Activity: Stop after the line that contains "By default, you"; until then, restate each line of the entries word for word from the very first.

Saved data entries

::::::::::

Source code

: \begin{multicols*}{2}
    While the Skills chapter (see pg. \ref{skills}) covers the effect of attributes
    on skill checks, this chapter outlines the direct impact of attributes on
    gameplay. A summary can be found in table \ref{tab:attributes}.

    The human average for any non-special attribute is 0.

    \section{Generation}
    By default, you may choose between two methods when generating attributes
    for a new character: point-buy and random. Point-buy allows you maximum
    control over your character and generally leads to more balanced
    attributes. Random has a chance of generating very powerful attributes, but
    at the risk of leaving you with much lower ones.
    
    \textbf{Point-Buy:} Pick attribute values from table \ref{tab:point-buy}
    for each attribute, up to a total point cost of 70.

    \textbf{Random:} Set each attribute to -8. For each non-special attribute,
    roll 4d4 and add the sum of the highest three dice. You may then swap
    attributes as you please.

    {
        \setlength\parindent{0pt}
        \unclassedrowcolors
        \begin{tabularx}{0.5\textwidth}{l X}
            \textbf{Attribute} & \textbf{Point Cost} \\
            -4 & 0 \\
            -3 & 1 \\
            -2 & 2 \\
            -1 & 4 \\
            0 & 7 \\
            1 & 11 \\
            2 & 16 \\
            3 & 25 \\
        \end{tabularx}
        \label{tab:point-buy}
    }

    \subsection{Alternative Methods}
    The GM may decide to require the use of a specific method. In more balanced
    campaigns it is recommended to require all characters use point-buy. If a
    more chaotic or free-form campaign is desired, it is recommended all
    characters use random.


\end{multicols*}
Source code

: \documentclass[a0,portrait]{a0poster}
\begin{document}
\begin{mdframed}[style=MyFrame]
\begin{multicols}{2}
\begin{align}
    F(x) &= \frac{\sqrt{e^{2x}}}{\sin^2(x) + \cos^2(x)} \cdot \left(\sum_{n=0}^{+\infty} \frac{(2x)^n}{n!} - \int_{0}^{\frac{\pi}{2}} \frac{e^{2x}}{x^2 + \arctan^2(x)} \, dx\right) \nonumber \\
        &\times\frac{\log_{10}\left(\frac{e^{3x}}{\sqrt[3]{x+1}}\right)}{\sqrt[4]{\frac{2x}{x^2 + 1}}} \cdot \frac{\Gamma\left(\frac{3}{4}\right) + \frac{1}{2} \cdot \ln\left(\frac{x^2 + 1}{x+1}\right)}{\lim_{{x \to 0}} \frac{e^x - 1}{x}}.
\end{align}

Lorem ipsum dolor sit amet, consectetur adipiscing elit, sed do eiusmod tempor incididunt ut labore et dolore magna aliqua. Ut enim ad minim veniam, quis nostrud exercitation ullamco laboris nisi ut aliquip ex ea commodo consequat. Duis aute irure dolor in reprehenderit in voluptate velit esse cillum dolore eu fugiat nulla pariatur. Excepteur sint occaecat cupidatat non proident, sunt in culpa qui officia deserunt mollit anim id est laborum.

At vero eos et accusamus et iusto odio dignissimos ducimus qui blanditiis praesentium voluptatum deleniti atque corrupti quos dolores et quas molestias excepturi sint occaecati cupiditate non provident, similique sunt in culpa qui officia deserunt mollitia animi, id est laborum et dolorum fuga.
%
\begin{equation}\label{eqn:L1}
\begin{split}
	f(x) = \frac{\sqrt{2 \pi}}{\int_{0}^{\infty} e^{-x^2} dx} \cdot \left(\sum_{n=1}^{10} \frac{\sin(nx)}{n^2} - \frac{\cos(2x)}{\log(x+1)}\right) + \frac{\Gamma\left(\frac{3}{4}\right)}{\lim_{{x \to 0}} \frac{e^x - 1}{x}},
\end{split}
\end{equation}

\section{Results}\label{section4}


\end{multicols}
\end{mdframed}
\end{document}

::::::::::

Your response:
Source code

: \begin{multicols*}{2}
    While the Skills chapter (see pg. \ref{skills}) covers the effect of attributes
    on skill checks, this chapter outlines the direct impact of attributes on
    gameplay. A summary can be found in table \ref{tab:attributes}.

    The human average for any non-special attribute is 0.

    \section{Generation}
    By default, you may choose between two methods when generating attributes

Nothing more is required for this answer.